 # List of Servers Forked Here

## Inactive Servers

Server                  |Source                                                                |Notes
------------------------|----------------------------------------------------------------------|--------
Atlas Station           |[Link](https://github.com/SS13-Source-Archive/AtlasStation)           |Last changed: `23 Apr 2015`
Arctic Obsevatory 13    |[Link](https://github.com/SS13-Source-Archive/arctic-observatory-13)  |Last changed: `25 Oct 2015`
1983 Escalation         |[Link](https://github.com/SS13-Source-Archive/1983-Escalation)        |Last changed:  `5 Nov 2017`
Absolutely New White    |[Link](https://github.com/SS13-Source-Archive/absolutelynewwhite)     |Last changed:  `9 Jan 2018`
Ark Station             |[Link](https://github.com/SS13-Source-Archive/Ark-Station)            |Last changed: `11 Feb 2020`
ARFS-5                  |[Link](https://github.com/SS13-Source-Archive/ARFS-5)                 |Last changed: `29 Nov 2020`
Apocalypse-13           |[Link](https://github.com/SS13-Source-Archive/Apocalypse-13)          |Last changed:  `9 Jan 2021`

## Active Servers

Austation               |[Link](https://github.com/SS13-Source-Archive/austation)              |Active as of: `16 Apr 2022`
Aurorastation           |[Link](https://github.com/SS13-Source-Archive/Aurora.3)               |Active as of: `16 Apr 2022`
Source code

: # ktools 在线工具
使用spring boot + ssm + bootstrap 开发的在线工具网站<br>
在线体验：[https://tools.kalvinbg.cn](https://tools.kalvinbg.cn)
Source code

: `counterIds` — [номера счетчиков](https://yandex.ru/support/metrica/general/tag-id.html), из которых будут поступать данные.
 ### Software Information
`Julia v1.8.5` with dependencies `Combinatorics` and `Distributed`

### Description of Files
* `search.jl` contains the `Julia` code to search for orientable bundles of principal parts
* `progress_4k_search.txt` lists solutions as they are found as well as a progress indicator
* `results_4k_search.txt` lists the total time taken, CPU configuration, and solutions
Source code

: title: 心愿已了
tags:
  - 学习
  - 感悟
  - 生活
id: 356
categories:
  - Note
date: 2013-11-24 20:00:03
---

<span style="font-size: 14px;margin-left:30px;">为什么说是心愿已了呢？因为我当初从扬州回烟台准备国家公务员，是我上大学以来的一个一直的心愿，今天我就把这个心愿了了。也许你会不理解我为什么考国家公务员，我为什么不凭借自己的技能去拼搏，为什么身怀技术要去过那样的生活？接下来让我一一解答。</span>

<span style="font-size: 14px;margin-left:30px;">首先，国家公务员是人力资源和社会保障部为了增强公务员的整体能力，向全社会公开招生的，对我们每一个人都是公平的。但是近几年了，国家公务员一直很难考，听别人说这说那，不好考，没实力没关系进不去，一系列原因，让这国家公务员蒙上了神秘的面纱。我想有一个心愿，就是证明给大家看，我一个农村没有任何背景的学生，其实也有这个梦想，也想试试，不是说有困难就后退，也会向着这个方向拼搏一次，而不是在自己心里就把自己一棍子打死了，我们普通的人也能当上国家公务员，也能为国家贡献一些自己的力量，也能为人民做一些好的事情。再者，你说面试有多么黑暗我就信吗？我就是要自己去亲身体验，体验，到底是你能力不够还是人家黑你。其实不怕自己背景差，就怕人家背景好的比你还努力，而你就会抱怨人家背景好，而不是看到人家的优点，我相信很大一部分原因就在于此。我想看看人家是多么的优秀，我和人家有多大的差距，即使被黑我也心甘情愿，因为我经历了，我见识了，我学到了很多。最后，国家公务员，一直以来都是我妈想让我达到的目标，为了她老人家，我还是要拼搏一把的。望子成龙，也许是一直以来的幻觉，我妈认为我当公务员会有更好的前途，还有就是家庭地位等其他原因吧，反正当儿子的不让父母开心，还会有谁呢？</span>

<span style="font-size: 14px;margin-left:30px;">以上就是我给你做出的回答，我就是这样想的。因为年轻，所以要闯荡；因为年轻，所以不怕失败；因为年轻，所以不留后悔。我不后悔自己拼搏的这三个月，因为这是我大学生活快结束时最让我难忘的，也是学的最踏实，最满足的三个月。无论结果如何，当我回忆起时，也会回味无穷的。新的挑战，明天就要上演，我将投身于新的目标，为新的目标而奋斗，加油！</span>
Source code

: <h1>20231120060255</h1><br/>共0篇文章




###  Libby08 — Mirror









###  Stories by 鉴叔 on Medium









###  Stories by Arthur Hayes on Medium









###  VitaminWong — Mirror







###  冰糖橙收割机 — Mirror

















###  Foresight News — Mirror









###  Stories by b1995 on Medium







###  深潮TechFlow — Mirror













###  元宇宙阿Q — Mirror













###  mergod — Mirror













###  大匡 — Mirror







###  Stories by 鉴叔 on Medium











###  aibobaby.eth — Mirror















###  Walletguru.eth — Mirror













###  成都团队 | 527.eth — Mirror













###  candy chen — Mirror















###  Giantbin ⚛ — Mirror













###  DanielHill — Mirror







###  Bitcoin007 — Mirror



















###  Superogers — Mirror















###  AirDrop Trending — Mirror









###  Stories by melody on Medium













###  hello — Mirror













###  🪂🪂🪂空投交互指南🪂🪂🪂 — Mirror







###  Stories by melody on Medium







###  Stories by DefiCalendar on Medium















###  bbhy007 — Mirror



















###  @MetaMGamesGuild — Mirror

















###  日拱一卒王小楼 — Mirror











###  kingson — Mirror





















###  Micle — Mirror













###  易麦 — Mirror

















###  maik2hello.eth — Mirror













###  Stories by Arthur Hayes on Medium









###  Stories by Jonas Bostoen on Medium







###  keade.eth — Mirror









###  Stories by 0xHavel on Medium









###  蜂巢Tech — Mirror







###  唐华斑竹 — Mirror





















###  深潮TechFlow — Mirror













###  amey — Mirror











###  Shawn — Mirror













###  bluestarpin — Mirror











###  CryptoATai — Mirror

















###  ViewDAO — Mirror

++++++++++++++++++++

# Exercise directions:
Reproduce each line of the data containing the word "Stories".

# Exercise output:
###  Stories by 鉴叔 on Medium
###  Stories by Arthur Hayes on Medium
###  Stories by b1995 on Medium
###  Stories by 鉴叔 on Medium
###  Stories by melody on Medium
###  Stories by melody on Medium
###  Stories by DefiCalendar on Medium
###  Stories by Arthur Hayes on Medium
###  Stories by Jonas Bostoen on Medium
###  Stories by 0xHavel on Medium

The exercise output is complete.